▶ [TASK DETAILS]:
Below are some entries. Repeat exactly the lines from the one with "1. 聊天室：可以跟群組內的成員及時通訊" through the one with "6. 回上一頁：回到/index", and only those.

▶ [INPUT DATA]:
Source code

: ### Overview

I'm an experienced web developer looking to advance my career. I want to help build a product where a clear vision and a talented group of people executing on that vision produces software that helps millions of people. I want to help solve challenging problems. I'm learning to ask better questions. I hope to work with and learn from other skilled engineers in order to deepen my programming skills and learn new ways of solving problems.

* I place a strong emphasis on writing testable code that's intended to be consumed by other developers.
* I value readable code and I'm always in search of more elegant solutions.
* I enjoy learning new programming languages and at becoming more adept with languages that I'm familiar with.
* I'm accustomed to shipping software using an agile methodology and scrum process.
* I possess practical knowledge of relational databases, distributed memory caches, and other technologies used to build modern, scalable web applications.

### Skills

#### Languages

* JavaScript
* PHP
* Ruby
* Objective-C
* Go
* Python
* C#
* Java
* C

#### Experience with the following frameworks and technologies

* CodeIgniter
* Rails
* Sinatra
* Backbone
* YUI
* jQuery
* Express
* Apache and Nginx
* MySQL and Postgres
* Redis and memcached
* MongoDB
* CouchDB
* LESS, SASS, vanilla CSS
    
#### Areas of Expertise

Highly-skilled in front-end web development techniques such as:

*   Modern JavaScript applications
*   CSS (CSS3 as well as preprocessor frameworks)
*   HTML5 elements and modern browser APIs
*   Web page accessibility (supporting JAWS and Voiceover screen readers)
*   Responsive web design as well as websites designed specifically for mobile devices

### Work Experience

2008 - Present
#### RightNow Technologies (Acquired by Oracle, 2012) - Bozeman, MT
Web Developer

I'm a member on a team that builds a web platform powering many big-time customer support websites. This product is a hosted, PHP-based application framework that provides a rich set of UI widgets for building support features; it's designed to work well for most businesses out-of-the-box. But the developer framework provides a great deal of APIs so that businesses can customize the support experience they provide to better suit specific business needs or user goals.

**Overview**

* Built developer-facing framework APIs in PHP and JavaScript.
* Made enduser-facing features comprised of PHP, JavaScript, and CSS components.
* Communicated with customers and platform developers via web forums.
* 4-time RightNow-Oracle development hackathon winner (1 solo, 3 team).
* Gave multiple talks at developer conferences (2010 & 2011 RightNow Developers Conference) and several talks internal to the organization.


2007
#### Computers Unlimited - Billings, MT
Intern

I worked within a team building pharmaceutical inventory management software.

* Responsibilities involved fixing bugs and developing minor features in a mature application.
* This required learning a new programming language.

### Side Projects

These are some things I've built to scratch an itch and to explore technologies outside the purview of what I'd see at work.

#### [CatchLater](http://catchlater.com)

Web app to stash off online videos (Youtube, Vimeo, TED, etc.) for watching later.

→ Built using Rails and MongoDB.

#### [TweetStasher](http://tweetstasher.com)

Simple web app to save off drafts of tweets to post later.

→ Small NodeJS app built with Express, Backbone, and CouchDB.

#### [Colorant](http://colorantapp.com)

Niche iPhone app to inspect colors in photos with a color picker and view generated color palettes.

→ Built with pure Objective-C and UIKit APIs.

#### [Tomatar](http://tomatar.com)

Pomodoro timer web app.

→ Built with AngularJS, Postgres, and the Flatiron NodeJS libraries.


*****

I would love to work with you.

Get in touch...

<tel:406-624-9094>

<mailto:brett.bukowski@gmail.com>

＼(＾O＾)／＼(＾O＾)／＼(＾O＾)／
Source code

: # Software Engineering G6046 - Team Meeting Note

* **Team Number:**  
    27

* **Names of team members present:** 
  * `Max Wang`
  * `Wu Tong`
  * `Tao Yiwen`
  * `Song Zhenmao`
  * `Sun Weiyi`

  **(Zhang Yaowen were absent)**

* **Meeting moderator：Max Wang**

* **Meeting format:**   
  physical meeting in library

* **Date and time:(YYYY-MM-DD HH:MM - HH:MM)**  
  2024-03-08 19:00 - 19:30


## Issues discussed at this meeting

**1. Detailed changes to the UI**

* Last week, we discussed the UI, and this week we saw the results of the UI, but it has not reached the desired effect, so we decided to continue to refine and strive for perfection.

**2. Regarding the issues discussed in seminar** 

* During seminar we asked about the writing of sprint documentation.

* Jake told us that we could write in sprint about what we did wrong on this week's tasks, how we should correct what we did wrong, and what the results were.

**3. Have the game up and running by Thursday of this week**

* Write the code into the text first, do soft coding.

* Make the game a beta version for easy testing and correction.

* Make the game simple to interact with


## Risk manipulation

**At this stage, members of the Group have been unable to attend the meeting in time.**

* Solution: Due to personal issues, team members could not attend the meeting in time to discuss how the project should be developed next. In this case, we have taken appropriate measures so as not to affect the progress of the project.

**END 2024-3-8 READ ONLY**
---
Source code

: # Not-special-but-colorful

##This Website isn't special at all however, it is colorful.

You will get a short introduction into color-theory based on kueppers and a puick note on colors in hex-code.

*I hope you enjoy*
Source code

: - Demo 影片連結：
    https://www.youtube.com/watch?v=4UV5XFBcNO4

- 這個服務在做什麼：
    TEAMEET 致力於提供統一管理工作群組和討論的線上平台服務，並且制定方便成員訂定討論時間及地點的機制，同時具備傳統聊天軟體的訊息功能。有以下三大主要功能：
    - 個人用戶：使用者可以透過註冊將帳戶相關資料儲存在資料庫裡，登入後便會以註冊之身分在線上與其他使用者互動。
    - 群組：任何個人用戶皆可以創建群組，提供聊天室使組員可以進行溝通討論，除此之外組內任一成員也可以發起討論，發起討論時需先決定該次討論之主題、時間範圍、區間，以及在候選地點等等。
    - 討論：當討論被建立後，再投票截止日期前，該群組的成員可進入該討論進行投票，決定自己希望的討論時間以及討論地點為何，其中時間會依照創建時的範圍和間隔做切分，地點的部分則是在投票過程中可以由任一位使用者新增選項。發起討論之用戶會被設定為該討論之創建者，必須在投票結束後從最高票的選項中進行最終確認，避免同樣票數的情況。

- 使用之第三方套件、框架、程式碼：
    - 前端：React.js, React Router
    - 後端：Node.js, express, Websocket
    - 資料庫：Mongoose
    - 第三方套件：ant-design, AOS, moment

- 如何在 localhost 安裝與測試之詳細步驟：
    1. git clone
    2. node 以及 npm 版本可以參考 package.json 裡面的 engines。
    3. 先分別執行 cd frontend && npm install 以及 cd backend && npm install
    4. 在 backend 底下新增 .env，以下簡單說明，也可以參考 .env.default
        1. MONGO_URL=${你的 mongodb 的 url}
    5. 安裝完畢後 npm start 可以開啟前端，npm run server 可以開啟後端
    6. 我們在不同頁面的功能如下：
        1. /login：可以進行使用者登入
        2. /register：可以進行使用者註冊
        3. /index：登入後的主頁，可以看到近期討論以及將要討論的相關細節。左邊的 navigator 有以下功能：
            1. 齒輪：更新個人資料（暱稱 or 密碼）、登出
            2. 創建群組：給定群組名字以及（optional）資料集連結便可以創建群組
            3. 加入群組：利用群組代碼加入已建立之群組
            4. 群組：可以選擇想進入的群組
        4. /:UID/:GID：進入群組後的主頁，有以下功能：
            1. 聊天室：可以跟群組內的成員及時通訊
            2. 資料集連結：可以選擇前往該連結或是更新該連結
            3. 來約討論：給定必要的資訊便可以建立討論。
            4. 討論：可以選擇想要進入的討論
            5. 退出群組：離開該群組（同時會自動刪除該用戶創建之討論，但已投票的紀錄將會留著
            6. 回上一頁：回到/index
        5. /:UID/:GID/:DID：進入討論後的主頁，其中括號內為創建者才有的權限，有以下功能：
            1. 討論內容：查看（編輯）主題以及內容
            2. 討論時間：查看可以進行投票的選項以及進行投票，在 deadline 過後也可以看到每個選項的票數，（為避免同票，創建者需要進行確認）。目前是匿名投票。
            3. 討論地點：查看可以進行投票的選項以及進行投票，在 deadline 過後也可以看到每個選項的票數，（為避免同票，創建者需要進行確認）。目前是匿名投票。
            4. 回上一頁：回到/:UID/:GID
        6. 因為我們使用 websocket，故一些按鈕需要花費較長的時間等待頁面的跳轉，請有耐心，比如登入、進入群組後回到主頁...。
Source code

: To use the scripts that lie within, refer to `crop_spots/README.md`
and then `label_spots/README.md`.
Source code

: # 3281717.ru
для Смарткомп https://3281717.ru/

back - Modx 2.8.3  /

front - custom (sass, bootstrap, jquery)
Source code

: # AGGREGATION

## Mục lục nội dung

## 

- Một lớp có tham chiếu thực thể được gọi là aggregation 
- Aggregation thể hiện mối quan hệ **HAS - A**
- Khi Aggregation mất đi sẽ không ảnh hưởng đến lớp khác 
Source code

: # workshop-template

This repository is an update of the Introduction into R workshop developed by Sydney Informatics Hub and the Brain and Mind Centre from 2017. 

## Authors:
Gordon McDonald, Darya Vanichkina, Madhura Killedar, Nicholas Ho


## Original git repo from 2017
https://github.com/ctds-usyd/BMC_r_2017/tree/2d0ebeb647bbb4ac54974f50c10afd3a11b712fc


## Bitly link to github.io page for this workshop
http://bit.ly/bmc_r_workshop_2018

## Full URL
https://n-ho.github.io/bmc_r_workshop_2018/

▶ [YOUR RESPONSE]:
            1. 聊天室：可以跟群組內的成員及時通訊
            2. 資料集連結：可以選擇前往該連結或是更新該連結
            3. 來約討論：給定必要的資訊便可以建立討論。
            4. 討論：可以選擇想要進入的討論
            5. 退出群組：離開該群組（同時會自動刪除該用戶創建之討論，但已投票的紀錄將會留著
            6. 回上一頁：回到/index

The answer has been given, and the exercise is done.